Input records —
------------------------------------------------------------------------

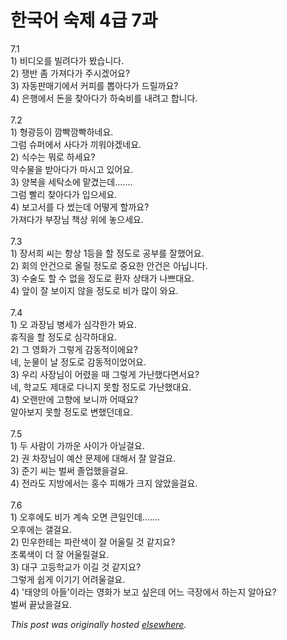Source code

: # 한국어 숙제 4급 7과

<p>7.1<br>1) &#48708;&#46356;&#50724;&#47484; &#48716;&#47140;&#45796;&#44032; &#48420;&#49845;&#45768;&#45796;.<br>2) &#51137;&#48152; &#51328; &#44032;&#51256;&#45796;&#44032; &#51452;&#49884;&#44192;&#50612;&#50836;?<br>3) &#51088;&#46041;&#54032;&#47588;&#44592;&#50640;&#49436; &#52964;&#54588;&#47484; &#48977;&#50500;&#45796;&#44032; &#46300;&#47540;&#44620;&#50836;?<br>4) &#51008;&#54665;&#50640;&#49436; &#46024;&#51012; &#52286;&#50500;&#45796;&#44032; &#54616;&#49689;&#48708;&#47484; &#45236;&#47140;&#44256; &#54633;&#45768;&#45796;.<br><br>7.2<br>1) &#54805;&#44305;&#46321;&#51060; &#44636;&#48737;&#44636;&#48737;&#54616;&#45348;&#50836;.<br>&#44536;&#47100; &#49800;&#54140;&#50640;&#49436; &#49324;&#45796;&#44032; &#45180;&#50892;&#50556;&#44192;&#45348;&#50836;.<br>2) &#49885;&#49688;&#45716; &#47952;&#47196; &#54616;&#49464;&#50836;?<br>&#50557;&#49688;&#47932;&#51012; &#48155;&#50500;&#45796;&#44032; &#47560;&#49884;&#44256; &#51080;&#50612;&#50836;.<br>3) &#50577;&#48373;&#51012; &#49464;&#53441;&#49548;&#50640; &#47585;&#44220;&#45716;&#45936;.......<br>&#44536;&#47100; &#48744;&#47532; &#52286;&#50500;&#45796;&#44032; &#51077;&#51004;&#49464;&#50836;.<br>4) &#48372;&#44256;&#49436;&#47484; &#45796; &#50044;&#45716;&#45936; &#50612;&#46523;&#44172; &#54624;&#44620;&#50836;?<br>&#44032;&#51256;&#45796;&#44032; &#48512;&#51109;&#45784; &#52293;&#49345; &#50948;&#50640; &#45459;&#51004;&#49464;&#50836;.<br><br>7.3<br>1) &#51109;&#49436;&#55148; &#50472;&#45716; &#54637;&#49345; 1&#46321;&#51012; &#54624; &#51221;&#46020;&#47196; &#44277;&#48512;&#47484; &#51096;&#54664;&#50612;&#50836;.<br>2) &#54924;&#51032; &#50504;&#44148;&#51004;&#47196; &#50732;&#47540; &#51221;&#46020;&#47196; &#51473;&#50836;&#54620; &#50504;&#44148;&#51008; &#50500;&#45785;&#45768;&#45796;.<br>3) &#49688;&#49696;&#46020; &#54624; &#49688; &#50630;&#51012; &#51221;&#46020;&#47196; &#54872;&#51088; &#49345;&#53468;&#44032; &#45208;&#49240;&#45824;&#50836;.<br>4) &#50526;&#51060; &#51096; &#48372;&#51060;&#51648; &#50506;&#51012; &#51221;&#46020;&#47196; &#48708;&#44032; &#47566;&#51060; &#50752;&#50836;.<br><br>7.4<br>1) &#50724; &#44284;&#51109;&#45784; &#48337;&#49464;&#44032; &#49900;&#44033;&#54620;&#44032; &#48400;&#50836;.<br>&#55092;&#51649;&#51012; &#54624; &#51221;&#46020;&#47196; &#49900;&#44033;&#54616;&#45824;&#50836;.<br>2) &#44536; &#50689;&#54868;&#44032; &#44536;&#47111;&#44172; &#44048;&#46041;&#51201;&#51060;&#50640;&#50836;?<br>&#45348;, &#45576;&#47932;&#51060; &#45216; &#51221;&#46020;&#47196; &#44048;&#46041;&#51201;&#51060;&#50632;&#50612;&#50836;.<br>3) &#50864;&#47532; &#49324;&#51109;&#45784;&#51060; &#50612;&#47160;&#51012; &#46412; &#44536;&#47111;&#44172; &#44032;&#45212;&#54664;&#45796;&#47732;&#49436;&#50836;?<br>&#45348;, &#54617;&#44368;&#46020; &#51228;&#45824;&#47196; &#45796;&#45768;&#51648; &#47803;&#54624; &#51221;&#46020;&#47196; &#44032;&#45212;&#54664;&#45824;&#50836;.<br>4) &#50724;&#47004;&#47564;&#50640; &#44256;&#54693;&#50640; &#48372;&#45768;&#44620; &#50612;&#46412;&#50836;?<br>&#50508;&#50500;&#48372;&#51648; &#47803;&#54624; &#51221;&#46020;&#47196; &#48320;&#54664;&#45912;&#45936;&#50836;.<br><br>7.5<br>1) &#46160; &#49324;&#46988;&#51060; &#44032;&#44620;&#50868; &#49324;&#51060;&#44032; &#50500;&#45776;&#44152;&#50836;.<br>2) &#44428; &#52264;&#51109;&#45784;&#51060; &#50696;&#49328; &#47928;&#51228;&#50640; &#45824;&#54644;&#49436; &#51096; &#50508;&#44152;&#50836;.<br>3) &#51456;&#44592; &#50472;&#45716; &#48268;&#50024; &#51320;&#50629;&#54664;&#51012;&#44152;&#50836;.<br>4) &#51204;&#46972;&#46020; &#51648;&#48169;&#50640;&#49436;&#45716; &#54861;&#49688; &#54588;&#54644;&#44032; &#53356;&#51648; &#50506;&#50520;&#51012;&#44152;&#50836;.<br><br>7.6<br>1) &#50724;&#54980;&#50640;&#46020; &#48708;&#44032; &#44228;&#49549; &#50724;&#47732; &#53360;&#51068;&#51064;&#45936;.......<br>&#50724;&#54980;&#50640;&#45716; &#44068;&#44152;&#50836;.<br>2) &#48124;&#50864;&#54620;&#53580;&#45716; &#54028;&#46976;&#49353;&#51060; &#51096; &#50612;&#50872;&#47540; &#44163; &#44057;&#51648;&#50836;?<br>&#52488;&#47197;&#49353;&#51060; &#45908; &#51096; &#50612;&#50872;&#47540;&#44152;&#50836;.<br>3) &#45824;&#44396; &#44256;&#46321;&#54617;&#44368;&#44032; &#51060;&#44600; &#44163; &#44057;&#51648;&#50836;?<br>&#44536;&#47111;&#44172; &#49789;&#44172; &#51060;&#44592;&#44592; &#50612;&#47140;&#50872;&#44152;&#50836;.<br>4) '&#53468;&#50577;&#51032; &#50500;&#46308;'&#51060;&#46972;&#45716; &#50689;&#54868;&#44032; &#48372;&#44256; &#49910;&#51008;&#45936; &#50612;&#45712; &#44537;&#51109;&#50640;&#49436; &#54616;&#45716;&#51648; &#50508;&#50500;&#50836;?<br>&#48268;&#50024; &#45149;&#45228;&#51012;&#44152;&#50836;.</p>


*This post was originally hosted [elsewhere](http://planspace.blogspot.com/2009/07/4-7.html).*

------------------------------------------------------------------------

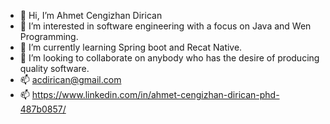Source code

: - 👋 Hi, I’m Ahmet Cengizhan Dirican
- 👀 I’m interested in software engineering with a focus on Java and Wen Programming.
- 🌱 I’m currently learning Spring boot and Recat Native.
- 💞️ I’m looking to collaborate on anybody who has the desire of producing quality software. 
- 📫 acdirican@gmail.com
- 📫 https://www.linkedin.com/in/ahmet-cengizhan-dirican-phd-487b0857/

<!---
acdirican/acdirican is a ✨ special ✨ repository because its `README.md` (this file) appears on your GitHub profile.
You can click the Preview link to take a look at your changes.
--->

------------------------------------------------------------------------

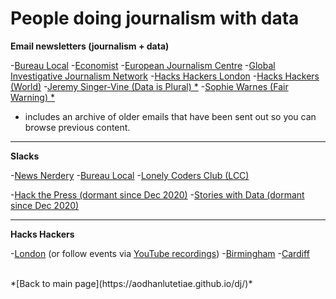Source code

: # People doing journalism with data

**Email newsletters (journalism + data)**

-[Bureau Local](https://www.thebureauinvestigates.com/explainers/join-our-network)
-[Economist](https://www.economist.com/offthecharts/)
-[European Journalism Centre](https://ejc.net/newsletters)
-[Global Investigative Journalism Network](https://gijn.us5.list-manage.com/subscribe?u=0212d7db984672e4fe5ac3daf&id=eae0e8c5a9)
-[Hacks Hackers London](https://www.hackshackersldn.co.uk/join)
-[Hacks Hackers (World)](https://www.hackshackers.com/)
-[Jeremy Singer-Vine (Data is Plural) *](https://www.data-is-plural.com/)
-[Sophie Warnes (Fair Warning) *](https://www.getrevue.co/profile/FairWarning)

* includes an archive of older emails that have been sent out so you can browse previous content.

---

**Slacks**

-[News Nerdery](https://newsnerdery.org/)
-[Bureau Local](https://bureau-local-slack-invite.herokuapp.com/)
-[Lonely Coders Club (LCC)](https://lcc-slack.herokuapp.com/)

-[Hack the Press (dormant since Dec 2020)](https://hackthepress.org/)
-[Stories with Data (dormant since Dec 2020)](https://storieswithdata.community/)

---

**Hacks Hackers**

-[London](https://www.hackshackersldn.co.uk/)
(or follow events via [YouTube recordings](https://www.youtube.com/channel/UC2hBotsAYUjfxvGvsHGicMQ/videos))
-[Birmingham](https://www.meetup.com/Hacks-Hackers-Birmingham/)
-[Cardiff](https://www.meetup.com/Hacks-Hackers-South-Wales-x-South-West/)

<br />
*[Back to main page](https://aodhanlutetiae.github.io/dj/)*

------------------------------------------------------------------------

Task to carry out — Each line in the listing either holds the word "London" or does not. Report how many do, as a bare number.

Output — 2